Ces personnes devront trouver dans l'accompagnement qui leur sera proposé des raisons de continuer à se battre et un moyen d'éloigner le spectre des difficultés financières et matérielles qui accompagnent la survenue d'un tel handicap pour toute une famille.

Les personnes très lourdement handicapées doivent retrouver une liberté de leur mode de vie.

Par quels moyens ?

Par la création d’établissements – essentiellement sous forme de maisons d'accueil spécialisées – ayant vocation à accueillir les personnes dans un environnement adapté et où on ne renoncera jamais à les faire progresser. On a pu constater que les effets de « décrochage » qui survenaient parfois au cours des prises en charge généraient des demandes euthanasiques.

En favorisant le retour à domicile, en pérennisant et en améliorant, dans le cadre du droit à compensation, le dispositif expérimental mis en place en 2002.

On évalue à 5 000 le nombre de personnes très lourdement handicapées à domicile. En raison de l’importance de leurs besoins, elles ne trouvaient pas dans le dispositif de droit commun les moyens nécessaires au financement d'un accompagnement humain adapté.

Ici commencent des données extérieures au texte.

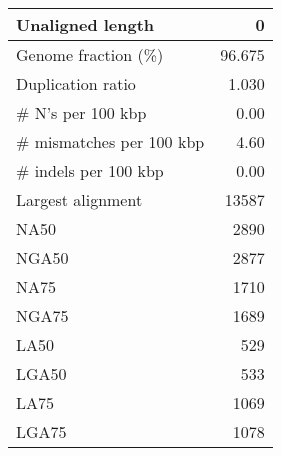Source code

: \documentclass[12pt,a4paper]{article}
\begin{document}
\begin{table}[ht]
\begin{center}
\begin{tabular}{|l*{1}{|r}|}
Unaligned length & 0 \\ \hline
Genome fraction (\%) & 96.675 \\ \hline
Duplication ratio & 1.030 \\ \hline
\# N's per 100 kbp & 0.00 \\ \hline
\# mismatches per 100 kbp & 4.60 \\ \hline
\# indels per 100 kbp & 0.00 \\ \hline
Largest alignment & 13587 \\ \hline
NA50 & 2890 \\ \hline
NGA50 & 2877 \\ \hline
NA75 & 1710 \\ \hline
NGA75 & 1689 \\ \hline
LA50 & 529 \\ \hline
LGA50 & 533 \\ \hline
LA75 & 1069 \\ \hline
LGA75 & 1078 \\ \hline
\end{tabular}
\end{center}
\end{table}
\end{document}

A l'automne 2002, un dispositif dérogatoire et expérimental a été mis en place par la circulaire du 11 octobre 2002. Il a été complété et précisé par une circulaire du 31 mars 2003. Il mobilise les crédits de l'Etat, des départements et de la Sécurité sociale.

Il a permis à quelques centaines de personnes de bénéficier de forfaits d'auxiliaires de vie supplémentaires pour faire face à leurs besoins, jusqu’au triplement pour une présence 24 heures sur 24. En 2003, 1 235 forfaits d'auxiliaires de vie leur ont été attribués. Parallèlement, le déplafonnement de l'allocation compensatrice tierce personne, versée par les départements, a été encouragé.

Enfin, des crédits spécifiques ont été prévus pour permettre l'accès de ces personnes à des places de services de soins infirmiers à domicile (300 places nouvelles en 2003). L'externalisation de services ambulatoires de maisons d’accueil spécialisées (MAS) ou de foyers d’accueil médicalisés (FAM), autorisée dans le cadre des expérimentations de la loi du 2 janvier 2002, permet de venir en aide à des personnes qui nécessitent un recours massif aux aides humaines. Pour ce dispositif, 13 projets ont été présélectionnés, 5 ont été définitivement retenus et 8 sont en cours d'instruction.

Ce dispositif sera pérennisé et relayé par la mise en place du droit à compensation, prévu par le projet de loi à l’instant évoqué et dont nous débattrons début juin, qui apportera à toutes les personnes handicapées, au premier rang desquelles les plus dépendantes, une réponse personnalisée à leurs besoins, notamment en aides humaines, en aide aux aidants, aides techniques et aménagement du logement, assortis de places en établissement.

Au travers de la question de l'euthanasie, c'est la question de l'homme et de sa finitude qui est posée : l'homme en tant qu'individu et en tant que membre d'une société où les valeurs fondatrices sont la solidarité et le respect.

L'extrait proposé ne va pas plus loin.